-- Problem statement --
Reproduce the first line of the entries that follow and each later line, word for word, ending with the one containing "- Manage remote".

##############################

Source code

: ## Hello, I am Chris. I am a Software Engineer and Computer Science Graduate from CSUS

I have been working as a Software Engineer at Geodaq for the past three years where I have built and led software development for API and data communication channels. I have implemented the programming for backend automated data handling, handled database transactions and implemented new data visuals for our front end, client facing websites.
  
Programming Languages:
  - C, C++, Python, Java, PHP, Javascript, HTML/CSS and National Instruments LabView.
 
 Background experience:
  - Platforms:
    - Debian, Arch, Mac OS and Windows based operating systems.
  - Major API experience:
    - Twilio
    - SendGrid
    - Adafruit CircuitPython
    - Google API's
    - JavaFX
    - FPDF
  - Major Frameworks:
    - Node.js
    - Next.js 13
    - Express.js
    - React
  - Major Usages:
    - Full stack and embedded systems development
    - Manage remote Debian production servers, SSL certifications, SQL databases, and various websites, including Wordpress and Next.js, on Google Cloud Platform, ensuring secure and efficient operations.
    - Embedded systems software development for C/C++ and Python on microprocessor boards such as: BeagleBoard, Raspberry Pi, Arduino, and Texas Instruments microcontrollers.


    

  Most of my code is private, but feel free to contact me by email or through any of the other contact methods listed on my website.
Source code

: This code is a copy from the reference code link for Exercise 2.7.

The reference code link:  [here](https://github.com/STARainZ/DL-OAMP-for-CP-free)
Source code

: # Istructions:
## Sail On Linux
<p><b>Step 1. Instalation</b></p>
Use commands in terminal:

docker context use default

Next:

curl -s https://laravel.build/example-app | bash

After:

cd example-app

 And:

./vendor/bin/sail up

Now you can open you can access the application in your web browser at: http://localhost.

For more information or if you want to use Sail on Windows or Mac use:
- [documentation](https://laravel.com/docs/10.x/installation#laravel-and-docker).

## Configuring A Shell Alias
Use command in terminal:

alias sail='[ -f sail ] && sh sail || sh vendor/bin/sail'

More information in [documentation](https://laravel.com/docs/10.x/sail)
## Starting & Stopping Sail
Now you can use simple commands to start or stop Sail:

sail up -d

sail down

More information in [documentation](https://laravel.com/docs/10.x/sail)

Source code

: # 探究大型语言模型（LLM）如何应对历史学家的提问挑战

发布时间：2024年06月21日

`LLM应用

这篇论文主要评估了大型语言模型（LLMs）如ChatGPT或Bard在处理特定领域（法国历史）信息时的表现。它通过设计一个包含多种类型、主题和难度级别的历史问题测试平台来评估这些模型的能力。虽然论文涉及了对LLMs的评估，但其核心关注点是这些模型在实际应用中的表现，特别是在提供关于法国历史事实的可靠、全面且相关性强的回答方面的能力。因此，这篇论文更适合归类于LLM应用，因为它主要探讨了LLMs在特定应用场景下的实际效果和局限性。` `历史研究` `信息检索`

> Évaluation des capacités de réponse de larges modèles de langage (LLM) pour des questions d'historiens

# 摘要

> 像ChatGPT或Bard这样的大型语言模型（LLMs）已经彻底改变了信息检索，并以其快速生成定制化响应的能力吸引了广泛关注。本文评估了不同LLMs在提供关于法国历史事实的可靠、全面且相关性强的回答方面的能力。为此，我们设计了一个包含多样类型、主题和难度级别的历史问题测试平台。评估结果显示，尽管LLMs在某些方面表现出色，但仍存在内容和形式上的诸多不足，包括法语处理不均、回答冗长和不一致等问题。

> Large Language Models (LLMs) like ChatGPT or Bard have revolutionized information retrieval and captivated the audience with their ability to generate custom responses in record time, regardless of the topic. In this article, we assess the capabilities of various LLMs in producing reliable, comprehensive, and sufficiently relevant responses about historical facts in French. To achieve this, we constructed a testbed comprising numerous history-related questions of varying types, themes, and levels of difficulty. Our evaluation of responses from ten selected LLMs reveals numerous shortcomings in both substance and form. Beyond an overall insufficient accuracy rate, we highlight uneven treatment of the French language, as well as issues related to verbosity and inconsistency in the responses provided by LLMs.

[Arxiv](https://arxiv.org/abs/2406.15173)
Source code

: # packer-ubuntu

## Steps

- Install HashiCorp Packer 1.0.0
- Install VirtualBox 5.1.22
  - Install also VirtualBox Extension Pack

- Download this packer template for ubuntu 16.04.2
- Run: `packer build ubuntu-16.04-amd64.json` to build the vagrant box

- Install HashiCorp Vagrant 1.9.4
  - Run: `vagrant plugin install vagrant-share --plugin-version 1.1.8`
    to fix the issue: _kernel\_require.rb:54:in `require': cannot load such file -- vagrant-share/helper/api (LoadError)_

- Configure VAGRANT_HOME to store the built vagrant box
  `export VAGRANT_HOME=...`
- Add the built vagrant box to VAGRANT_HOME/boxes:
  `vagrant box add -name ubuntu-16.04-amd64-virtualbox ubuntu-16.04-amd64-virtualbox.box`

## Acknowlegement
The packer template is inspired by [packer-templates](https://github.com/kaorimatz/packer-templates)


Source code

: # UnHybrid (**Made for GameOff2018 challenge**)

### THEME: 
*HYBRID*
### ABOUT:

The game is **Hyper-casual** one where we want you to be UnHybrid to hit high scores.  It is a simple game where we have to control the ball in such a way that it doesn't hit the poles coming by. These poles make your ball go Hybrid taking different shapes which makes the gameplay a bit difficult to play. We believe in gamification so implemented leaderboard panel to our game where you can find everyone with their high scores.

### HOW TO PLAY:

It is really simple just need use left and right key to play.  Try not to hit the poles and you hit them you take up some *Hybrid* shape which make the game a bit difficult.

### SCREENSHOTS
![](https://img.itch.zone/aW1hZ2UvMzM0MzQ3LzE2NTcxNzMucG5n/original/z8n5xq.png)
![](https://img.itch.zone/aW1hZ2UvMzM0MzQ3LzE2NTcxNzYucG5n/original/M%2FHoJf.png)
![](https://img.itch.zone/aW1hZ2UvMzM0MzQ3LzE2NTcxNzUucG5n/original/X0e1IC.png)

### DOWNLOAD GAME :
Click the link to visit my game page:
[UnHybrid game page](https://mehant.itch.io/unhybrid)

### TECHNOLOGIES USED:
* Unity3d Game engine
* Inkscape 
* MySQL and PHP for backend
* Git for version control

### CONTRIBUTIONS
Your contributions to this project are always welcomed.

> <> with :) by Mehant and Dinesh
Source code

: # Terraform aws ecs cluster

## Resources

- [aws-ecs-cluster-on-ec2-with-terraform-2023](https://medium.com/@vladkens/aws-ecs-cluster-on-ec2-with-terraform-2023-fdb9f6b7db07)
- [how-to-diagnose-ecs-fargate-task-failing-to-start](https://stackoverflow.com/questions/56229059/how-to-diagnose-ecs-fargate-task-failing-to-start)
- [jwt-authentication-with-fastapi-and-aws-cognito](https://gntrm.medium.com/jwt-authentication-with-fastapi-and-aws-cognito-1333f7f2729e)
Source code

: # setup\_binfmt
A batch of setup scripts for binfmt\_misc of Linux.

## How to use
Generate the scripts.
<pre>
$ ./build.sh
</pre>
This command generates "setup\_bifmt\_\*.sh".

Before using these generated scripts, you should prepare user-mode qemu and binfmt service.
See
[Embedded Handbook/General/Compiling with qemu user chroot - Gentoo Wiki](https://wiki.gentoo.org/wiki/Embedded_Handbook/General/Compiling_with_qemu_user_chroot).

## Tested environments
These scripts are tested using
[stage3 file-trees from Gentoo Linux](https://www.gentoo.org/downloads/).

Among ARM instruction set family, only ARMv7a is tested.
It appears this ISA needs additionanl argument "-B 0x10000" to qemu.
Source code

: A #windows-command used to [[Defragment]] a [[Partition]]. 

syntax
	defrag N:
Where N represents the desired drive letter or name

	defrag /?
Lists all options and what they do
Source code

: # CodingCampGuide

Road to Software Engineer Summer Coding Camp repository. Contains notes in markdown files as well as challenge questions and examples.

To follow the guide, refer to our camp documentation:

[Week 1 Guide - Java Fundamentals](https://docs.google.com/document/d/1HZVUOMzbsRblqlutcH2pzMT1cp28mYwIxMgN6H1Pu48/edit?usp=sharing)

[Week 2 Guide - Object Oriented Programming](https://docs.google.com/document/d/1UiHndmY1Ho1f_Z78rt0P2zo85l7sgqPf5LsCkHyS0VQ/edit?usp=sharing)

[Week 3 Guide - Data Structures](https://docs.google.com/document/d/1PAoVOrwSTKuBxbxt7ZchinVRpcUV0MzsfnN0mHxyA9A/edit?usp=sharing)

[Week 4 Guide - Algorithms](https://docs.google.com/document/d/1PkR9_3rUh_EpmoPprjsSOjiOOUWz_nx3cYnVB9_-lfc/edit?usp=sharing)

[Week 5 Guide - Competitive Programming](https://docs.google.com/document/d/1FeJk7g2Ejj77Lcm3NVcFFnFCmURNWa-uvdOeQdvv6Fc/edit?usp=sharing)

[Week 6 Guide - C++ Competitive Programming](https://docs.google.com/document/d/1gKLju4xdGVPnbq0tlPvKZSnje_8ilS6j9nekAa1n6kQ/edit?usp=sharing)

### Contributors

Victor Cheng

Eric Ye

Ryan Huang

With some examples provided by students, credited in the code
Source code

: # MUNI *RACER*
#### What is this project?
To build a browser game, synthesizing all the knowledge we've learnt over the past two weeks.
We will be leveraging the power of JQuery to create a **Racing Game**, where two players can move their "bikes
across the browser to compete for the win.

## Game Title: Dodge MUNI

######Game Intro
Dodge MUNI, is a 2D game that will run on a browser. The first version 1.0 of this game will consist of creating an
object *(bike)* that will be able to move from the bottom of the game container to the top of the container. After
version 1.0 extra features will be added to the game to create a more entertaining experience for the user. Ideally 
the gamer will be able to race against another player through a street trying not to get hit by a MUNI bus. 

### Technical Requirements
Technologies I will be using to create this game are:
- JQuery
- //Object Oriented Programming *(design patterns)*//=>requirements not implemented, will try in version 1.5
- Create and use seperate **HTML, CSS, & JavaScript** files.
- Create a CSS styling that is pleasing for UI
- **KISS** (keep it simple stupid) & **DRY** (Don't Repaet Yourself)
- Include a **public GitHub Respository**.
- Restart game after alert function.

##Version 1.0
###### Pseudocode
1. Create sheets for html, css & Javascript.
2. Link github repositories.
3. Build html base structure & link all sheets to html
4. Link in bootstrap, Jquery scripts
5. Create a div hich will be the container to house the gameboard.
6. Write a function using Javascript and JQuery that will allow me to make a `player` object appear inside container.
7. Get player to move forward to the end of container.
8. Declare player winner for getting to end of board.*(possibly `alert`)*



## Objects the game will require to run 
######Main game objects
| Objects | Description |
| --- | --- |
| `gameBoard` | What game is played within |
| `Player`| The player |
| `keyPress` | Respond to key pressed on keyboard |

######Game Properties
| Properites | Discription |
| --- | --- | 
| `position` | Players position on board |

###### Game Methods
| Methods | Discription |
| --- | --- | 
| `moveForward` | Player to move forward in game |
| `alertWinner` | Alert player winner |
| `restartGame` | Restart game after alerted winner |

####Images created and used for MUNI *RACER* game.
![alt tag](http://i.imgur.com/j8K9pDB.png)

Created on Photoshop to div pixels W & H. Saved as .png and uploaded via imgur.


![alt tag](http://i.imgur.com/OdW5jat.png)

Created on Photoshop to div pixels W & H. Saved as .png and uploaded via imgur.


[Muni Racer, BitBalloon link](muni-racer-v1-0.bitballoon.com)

##############################

-- Expected answer --
Source code

: ## Hello, I am Chris. I am a Software Engineer and Computer Science Graduate from CSUS

I have been working as a Software Engineer at Geodaq for the past three years where I have built and led software development for API and data communication channels. I have implemented the programming for backend automated data handling, handled database transactions and implemented new data visuals for our front end, client facing websites.
  
Programming Languages:
  - C, C++, Python, Java, PHP, Javascript, HTML/CSS and National Instruments LabView.
 
 Background experience:
  - Platforms:
    - Debian, Arch, Mac OS and Windows based operating systems.
  - Major API experience:
    - Twilio
    - SendGrid
    - Adafruit CircuitPython
    - Google API's
    - JavaFX
    - FPDF
  - Major Frameworks:
    - Node.js
    - Next.js 13
    - Express.js
    - React
  - Major Usages:
    - Full stack and embedded systems development
    - Manage remote Debian production servers, SSL certifications, SQL databases, and various websites, including Wordpress and Next.js, on Google Cloud Platform, ensuring secure and efficient operations.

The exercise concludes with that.